--- DATA FOR PROCESSING Enclosed Below ---

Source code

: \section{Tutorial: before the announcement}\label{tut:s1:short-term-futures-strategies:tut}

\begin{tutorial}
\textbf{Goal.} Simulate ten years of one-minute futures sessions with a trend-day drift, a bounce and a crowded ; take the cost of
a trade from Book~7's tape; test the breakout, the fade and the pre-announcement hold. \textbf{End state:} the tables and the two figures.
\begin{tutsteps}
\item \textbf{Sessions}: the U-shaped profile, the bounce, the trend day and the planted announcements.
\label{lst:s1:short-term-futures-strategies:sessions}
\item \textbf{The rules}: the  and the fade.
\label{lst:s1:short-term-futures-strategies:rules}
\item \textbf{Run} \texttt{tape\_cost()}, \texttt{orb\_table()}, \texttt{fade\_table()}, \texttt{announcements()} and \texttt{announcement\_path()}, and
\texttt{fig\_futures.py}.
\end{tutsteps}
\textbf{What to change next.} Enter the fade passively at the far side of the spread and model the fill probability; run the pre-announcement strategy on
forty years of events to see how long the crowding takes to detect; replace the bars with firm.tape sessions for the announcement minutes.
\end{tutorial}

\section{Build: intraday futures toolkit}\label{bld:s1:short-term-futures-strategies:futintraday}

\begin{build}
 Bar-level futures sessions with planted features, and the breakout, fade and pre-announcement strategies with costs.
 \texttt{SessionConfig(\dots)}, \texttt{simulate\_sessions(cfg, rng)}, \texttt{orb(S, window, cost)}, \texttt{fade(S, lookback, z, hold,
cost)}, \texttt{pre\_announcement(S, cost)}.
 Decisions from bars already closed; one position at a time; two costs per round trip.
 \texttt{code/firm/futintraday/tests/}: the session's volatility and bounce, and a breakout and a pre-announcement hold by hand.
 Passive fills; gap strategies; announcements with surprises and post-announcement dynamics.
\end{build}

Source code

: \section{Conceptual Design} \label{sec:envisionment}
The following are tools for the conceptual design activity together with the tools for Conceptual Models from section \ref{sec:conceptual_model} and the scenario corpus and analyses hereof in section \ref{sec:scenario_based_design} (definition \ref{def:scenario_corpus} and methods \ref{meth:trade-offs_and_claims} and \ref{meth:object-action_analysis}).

--- End of Enclosed DATA FOR PROCESSING ---

» **WHAT TO PRODUCE**: Select from the material above each line in which the string "planted" appears, and list those lines.

» **SOLUTION FOR THIS PROBLEM**:
\item \textbf{Sessions}: the U-shaped profile, the bounce, the trend day and the planted announcements.
 Bar-level futures sessions with planted features, and the breakout, fade and pre-announcement strategies with costs.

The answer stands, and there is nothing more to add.